Satanik Annihilation Kommando
Review by Felix on October 1, 2019.
Do you want some stereotypes? Okay, here come Darkest Hate Warfront. Not enough? Okay, the album is called Satanik Annihilation Kommando. Ah, now I hear you begging to stop the overuse of buzzwords. But I am merciless, prepare yourself for song titles such as "Satan's Cult of Terror" or "Possessed by Fire" (by the way, no cover of the Exumer classic). So now welcome to the slaughterhouse, like Dark Angel used to say.
Darkest Hate Warfront are naturally no musical snobs that like to present the most sensitive music you have ever heard. Instead, they have created an electronic thunderstorm. The bombardment consists of a distorted voice, mechanical drum hammering - the programmed drum machine gives all it has - and hellish guitars. Maybe a bass guitar can also be find somewhere in this noisy inferno, who knows. Full force ahead is the only ideology that the two dudes from the Brazilian jungle accept and the inhuman drumming is mostly absurdly fast. A slightly less stubborn mentality would have been no mistake, not at least in view of the one-tone-nagging of the lead vocalist. However, the guys perform their form of devastation with conviction and pride. Variety is written in very small letters, but the measly playtime of only 28 minutes leaves no opportunity to think about such minor flaws. The hail of bullets numbs each and every brain cell, at least if you do not have more cells than I have. But I am sure you have more...

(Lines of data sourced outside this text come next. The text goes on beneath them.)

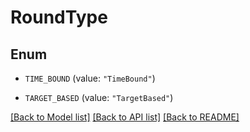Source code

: # RoundType

## Enum


* `TIME_BOUND` (value: `"TimeBound"`)

* `TARGET_BASED` (value: `"TargetBased"`)


[[Back to Model list]](../README.md#documentation-for-models) [[Back to API list]](../README.md#documentation-for-api-endpoints) [[Back to README]](../README.md)


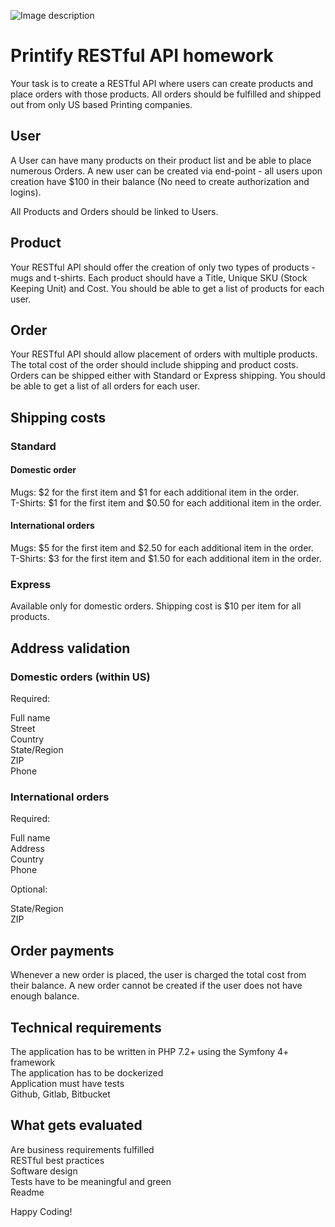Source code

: ![Image description](https://printify.com/wp-content/themes/printify/assets/svg/logo.svg)

# Printify RESTful API homework

Your task is to create a RESTful API where users can create products and place orders with those products. All orders  should be fulfilled and shipped out from only US based Printing companies.

## User

A User can have many products on their product list and be able to place numerous Orders. A new user can be created via end-point - all users upon creation have $100 in their balance (No need to create authorization and logins).

All Products and Orders  should be linked to Users.

## Product

Your RESTful API should offer  the creation of only two types of products - mugs and t-shirts. Each product should have a Title, Unique SKU (Stock Keeping Unit) and Cost. You should  be able to get a list of products for each  user.

## Order

Your RESTful API  should allow placement of orders with multiple products. The total cost of the order should include shipping and product costs. Orders can be shipped either with Standard or Express shipping. You should be able to get a list of all orders for each user.

## Shipping costs

### Standard

#### Domestic order

Mugs: $2 for the first item and $1 for each additional item in the order.  
T-Shirts: $1 for the first item and $0.50 for each additional item in the order.


#### International orders

Mugs: $5 for the first item and $2.50 for each additional item in the order.  
T-Shirts: $3 for the first item and $1.50 for each additional item in the order.

### Express

Available only for domestic orders. Shipping cost is $10 per item for all products. 

## Address validation

### Domestic orders (within US)

Required:

 Full name  
 Street  
 Country  
 State/Region  
 ZIP  
 Phone  

### International orders

Required:

Full name  
Address  
Country  
Phone  
  
Optional:

State/Region  
ZIP  

## Order payments

Whenever a new order is placed, the user is charged the total cost from their balance. A new order cannot be created if the user does not have enough balance.

## Technical requirements

The application has to be written in PHP 7.2+ using the Symfony 4+ framework  
The application has to be dockerized  
Application must have tests  
Github, Gitlab, Bitbucket  

## What gets evaluated

Are business requirements fulfilled  
RESTful best practices  
Software design  
Tests have to be meaningful and green  
Readme  

Happy Coding!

Highlights? Do me a favor and don't ask for highlights. I am glad that I am still alive (even though my brain still doesn't work). All songs barrel along a road which is lined by impaled heads. Some of them still wear their gasmask. On a more serious note, this is exciting in its own way and I know albums which are much more annoying. Nevertheless, this record dishes up an absolutely one-dimensional approach that fails to meet my understanding of good music. The first song that offers something like structure appears on the eighth position, but the infantile constant fire of the snare gives this number a slightly surreal touch as well. Thank God that they do not focus on industrial elements as well in order to reduce the musical trace elements to absurdity. Even without focusing on industrial components, the mix does not sound very organic, but it is still acceptable.

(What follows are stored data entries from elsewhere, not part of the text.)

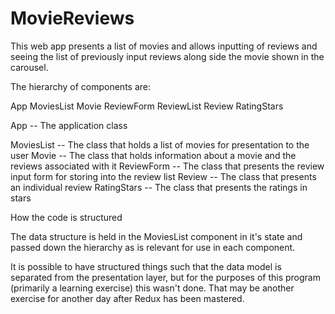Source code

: # MovieReviews

This web app presents a list of movies and allows inputting of reviews 
and seeing the list of previously input reviews along side the movie shown in the carousel.

The hierarchy of components are:

App
    MoviesList
        Movie
            ReviewForm
            ReviewList
                Review
                    RatingStars

App -- The application class

MoviesList -- The class that holds a list of movies for presentation to the user
Movie -- The class that holds information about a movie and the reviews associated with it
ReviewForm -- The class that presents the review input form for storing into the review list
Review -- The class that presents an individual review
RatingStars -- The class that presents the ratings in stars

How the code is structured

The data structure is held in the MoviesList component in it's state and passed down the hierarchy
as is relevant for use in each component.

It is possible to have structured things such that the data model is separated from the presentation layer,
but for the purposes of this program (primarily a learning exercise) this wasn't done. That may be another
exercise for another day after Redux has been mastered.



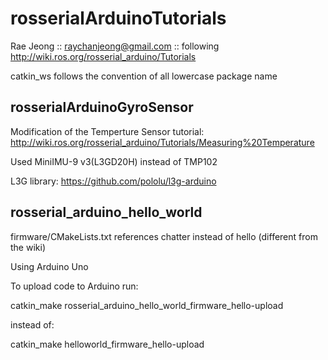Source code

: # rosserialArduinoTutorials

Rae Jeong :: raychanjeong@gmail.com :: following http://wiki.ros.org/rosserial_arduino/Tutorials

catkin_ws follows the convention of all lowercase package name

## rosserialArduinoGyroSensor

Modification of the Temperture Sensor tutorial: http://wiki.ros.org/rosserial_arduino/Tutorials/Measuring%20Temperature

Used MiniIMU-9 v3(L3GD20H) instead of TMP102

L3G library:
https://github.com/pololu/l3g-arduino

## rosserial_arduino_hello_world

firmware/CMakeLists.txt references chatter instead of hello (different from the wiki)

Using Arduino Uno

To upload code to Arduino run:

catkin_make rosserial_arduino_hello_world_firmware_hello-upload

instead of:

catkin_make helloworld_firmware_hello-upload
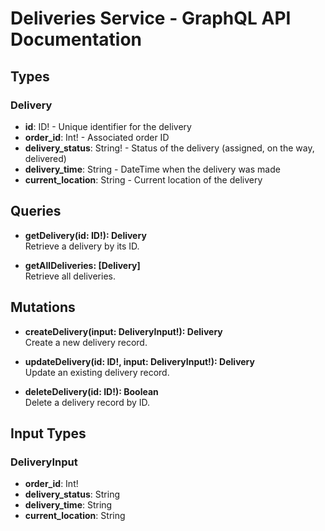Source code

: # Deliveries Service - GraphQL API Documentation

## Types

### Delivery
- **id**: ID! - Unique identifier for the delivery
- **order_id**: Int! - Associated order ID
- **delivery_status**: String! - Status of the delivery (assigned, on the way, delivered)
- **delivery_time**: String - DateTime when the delivery was made
- **current_location**: String - Current location of the delivery

## Queries

- **getDelivery(id: ID!): Delivery**  
  Retrieve a delivery by its ID.

- **getAllDeliveries: [Delivery]**  
  Retrieve all deliveries.

## Mutations

- **createDelivery(input: DeliveryInput!): Delivery**  
  Create a new delivery record.

- **updateDelivery(id: ID!, input: DeliveryInput!): Delivery**  
  Update an existing delivery record.

- **deleteDelivery(id: ID!): Boolean**  
  Delete a delivery record by ID.

## Input Types

### DeliveryInput
- **order_id**: Int!
- **delivery_status**: String
- **delivery_time**: String
- **current_location**: String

I am loyal to those musicians who try to explore the extremes. Too harsh is always more likeable than too soft, too commercial and too consumer-friendly. That's why I can give a pretty high rating, even though I am still not quite sure whether or not I like this approach at all. Either way, if you want to play the role of the toughest guy in your neighborhood or if you are looking for a more extreme form of Ad Hominem, this one is for you. Everybody else should consult his doctor before she or he lends an ear to this monster.